As vagas disponíveis no mercado de trabalho para jovens com baixa escolaridade são cada vez mais escassas e menos atrativas. Segundo o gerente da Agência do Trabalhador de Londrina, Roberto Gonçalves, hoje um cidadão com 1º grau incompleto só consegue colocação em empregos pouco remunerados e que exigem esforços físicos, como servente de pedreiro e auxiliar de serviços gerais.
''Sempre temos vagas nesses empregos, mas é raro um jovem procurar. A maioria deles tem um grau mais elevado de escolaridade ou está estudando'', relatou. É um indicativo de que boa parte dos jovens atingidos pela evasão escolar pode estar diretamente buscando sustento no mercado informal - catadores de papel e ambulantes são exemplos - ou no crime.
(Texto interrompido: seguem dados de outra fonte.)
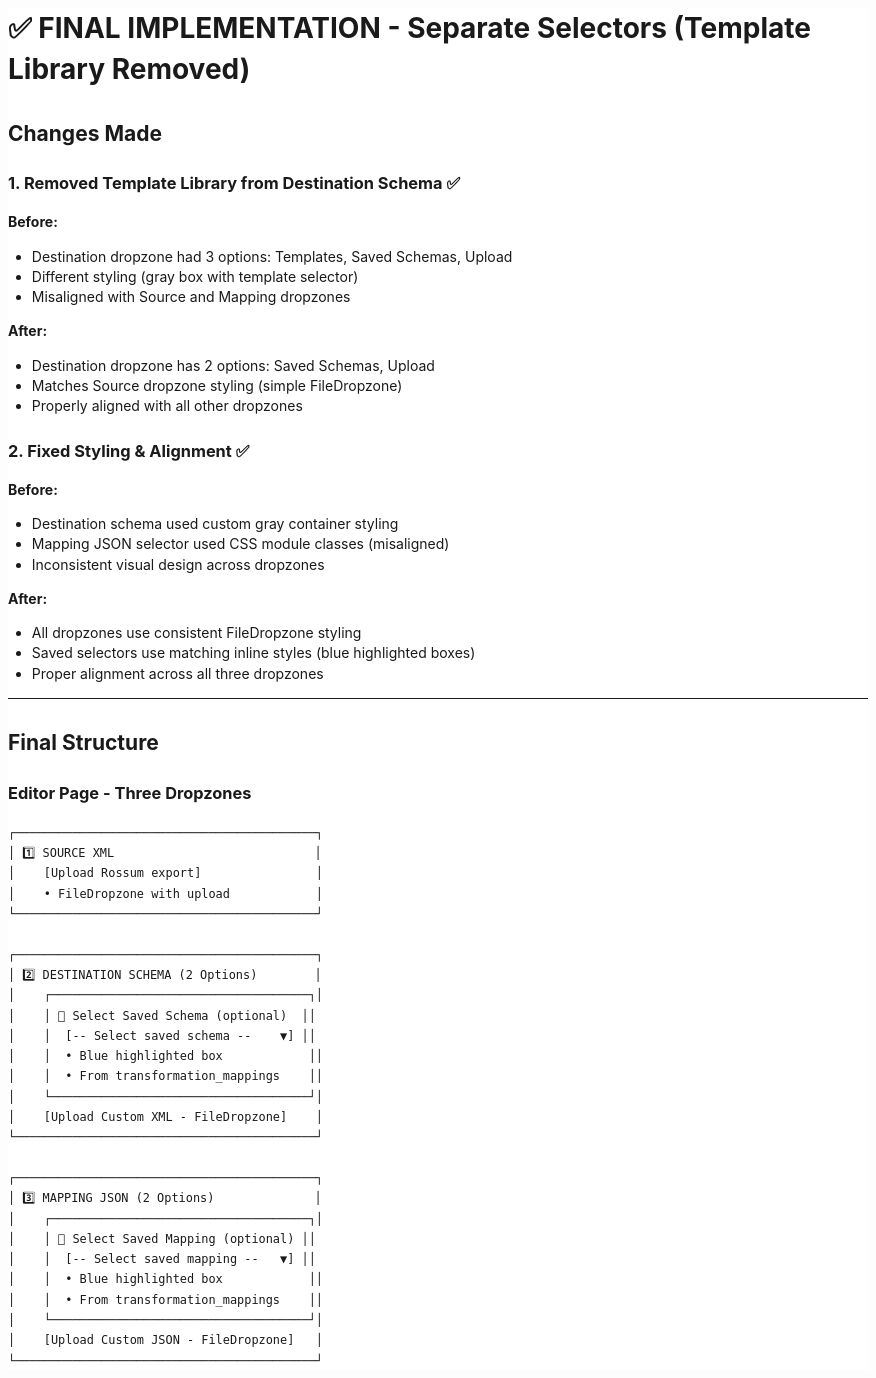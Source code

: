 # ✅ FINAL IMPLEMENTATION - Separate Selectors (Template Library Removed)

## Changes Made

### 1. Removed Template Library from Destination Schema ✅
**Before:**
- Destination dropzone had 3 options: Templates, Saved Schemas, Upload
- Different styling (gray box with template selector)
- Misaligned with Source and Mapping dropzones

**After:**
- Destination dropzone has 2 options: Saved Schemas, Upload
- Matches Source dropzone styling (simple FileDropzone)
- Properly aligned with all other dropzones

### 2. Fixed Styling & Alignment ✅
**Before:**
- Destination schema used custom gray container styling
- Mapping JSON selector used CSS module classes (misaligned)
- Inconsistent visual design across dropzones

**After:**
- All dropzones use consistent FileDropzone styling
- Saved selectors use matching inline styles (blue highlighted boxes)
- Proper alignment across all three dropzones

---

## Final Structure

### Editor Page - Three Dropzones

```
┌──────────────────────────────────────────┐
│ 1️⃣ SOURCE XML                            │
│    [Upload Rossum export]                │
│    • FileDropzone with upload            │
└──────────────────────────────────────────┘

┌──────────────────────────────────────────┐
│ 2️⃣ DESTINATION SCHEMA (2 Options)        │
│    ┌────────────────────────────────────┐│
│    │ 📁 Select Saved Schema (optional)  ││
│    │  [-- Select saved schema --    ▼] ││
│    │  • Blue highlighted box            ││
│    │  • From transformation_mappings    ││
│    └────────────────────────────────────┘│
│    [Upload Custom XML - FileDropzone]    │
└──────────────────────────────────────────┘

┌──────────────────────────────────────────┐
│ 3️⃣ MAPPING JSON (2 Options)              │
│    ┌────────────────────────────────────┐│
│    │ 🔗 Select Saved Mapping (optional) ││
│    │  [-- Select saved mapping --   ▼] ││
│    │  • Blue highlighted box            ││
│    │  • From transformation_mappings    ││
│    └────────────────────────────────────┘│
│    [Upload Custom JSON - FileDropzone]   │
└──────────────────────────────────────────┘
```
Gonçalves observou que empregos de escritório que poderiam absorver esse público estão cada vez mais raros. ''Está diminuindo a procura por officeboys e contínuos, porque hoje se faz muitos serviços pela internet'', comentou.
Para tentar aumentar as chances de quem tem teve pouco estudo, a Agência do Trabalhador tem buscado parcerias no setor privado para oferecer cursos como informática básica. ''As empresas têm que retornar para a sociedade o que tiram dela. E quanto mais gente empregada, menos violência vamos ter. É bom para todo mundo'', concluiu. (V.N.)